It is a bit misleading as there is still a lot that would have to be be
emulated - the JVM does not support open types and the Java is centered around
classes, which makes prototype mutation hard to implement efficiently (
InvokeDynamic somewhat helps, but would still impose a performance penalty
when the prototype is changed).

See also John Rose's article about species:
[https://blogs.oracle.com/jrose/entry/larval_objects_in_the_v...](https://blogs.oracle.com/jrose/entry/larval_objects_in_the_vm)

------
vetler
I was a bit surprised to see the title here, because the Nashorn project isn't
new - what's new is that it is now an OpenJDK project. Oracle has been working
on it for a while, it was first announced in July 2011.

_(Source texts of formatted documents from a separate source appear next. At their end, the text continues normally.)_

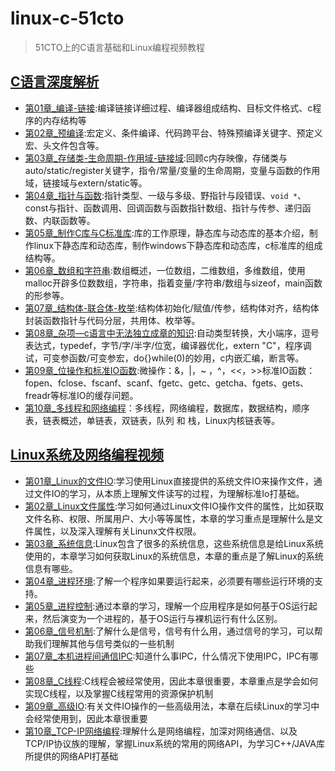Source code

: # linux-c-51cto
> 51CTO上的C语言基础和Linux编程视频教程

## [C语言深度解析](https://edu.51cto.com/topic/1756.html)
  + [第01章_编译-链接](https://edu.51cto.com/course/10874.html):编译链接详细过程、编译器组成结构、目标文件格式、c程序的内存结构等
  + [第02章_预编译](https://edu.51cto.com/course/14241.html):宏定义、条件编译、代码跨平台、特殊预编译关键字、预定义宏、头文件包含等。
  + [第03章_存储类-生命周期-作用域-链接域](https://edu.51cto.com/course/14264.html):回顾c内存映像，存储类与auto/static/register关键字，指令/常量/变量的生命周期，变量与函数的作用域，链接域与extern/static等。
  + [第04章_指针与函数](https://edu.51cto.com/course/14967.html):指针类型、一级与多级、野指针与段错误、`void *`、const与指针、函数调用、回调函数与函数指针数组、指针与传参、递归函数、内联函数等。
  + [第05章_制作C库与C标准库](https://edu.51cto.com/course/15685.html):库的工作原理，静态库与动态库的基本介绍，制作linux下静态库和动态库，制作windows下静态库和动态库，c标准库的组成结构等。
  + [第06章_数组和字符串](https://edu.51cto.com/course/15123.html):数组概述，一位数组，二维数组，多维数组，使用malloc开辟多位数数组，字符串，指着变量/字符串/数组与sizeof，main函数的形参等。
  + [第07章_结构体-联合体-枚举](https://edu.51cto.com/course/15522.html):结构体初始化/赋值/传参，结构体对齐，结构体封装函数指针与代码分层，共用体、枚举等。
  + [第08章_杂项—c语言中无法独立成章的知识](https://edu.51cto.com/course/15550.html):自动类型转换，大小端序，逗号表达式，typedef，字节/字/半字/位宽，编译器优化，extern "C"，程序调试，可变参函数/可变参宏，do{}while(0)的妙用，c内嵌汇编，断言等。
  + [第09章_位操作和标准IO函数](https://edu.51cto.com/course/15577.html):微操作：&，|，~ ，^，<<，>>标准IO函数：fopen、fclose、fscanf、scanf、fgetc、getc、getcha、fgets、gets、freadr等标准IO的缓存问题。
  + [第10章_多线程和网络编程](https://edu.51cto.com/course/15643.html)：多线程，网络编程，数据库，数据结构，顺序表，链表概述，单链表，双链表，队列 和 栈，Linux内核链表等。
  
## [Linux系统及网络编程视频](https://edu.51cto.com/topic/1527.html)
  + [第01章_Linux的文件IO](https://edu.51cto.com/course/13082.html):学习使用Linux直接提供的系统文件IO来操作文件，通过文件IO的学习，从本质上理解文件读写的过程，为理解标准Io打基础。
  + [第02章_Linux文件属性](https://edu.51cto.com/course/13121.html):学习如何通过Linux文件IO操作文件的属性，比如获取文件名称、权限、所属用户、大小等等属性，本章的学习重点是理解什么是文件属性，以及深入理解有关Linunx文件权限。
  + [第03章_系统信息](https://edu.51cto.com/course/13140.html):Linux包含了很多的系统信息，这些系统信息是给Linux系统使用的，本章学习如何获取Linux的系统信息，本章的重点是了解Linux的系统信息有哪些。
  + [第04章_进程环境](https://edu.51cto.com/course/13214.html):了解一个程序如果要运行起来，必须要有哪些运行环境的支持。
  + [第05章_进程控制](https://edu.51cto.com/course/13344.html):通过本章的学习，理解一个应用程序是如何基于OS运行起来，然后演变为一个进程的，基于OS运行与裸机运行有什么区别。
  + [第06章_信号机制](https://edu.51cto.com/course/13387.html):了解什么是信号，信号有什么用，通过信号的学习，可以帮助我们理解其他与信号类似的一些机制
  + [第07章_本机进程间通信IPC](https://edu.51cto.com/course/13462.html):知道什么事IPC，什么情况下使用IPC，IPC有哪些
  + [第08章_C线程](https://edu.51cto.com/course/13512.html):C线程会被经常使用，因此本章很重要，本章重点是学会如何实现C线程，以及掌握C线程常用的资源保护机制
  + [第09章_高级IO](https://edu.51cto.com/course/13558.html):有关文件IO操作的一些高级用法，本章在后续Linux的学习中会经常使用到，因此本章很重要
  + [第10章_TCP-IP网络编程](https://edu.51cto.com/course/13655.html):理解什么是网络编程，加深对网络通信、以及TCP/IP协议族的理解，掌握Linux系统的常用的网络API，为学习C++/JAVA库所提供的网络API打基础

More info: <http://en.wikipedia.org/wiki/Nashorn_(JavaScript_engine)>

------
Scotchy
There is someone who already ported V8 as an implementation of JSR223:
<http://code.google.com/p/jav8/>

Had a try and it seems promising. The only drawback I see is that there are
still bugs, and the owner is the sole developer for the project, and he seem
to have plenty of other projects going on...

------
yuchi
This is good news for everyone.

To have real good traction it must be easy to develop the nodejs standard
library on it. If this happens, well, it would be pretty awesome. How are they
going to manage the async structure for calls to other JVM compatible
languages?

------
EzGraphs
From the post: "This project intends to enable Java developers to embed
JavaScript in Java applications and to develop free standing JavaScript
applications using the jrunscript command line tool."

------
borplk
I just wonder what non-technical people with no knowledge of this kind of
thing will think if they read a title like this.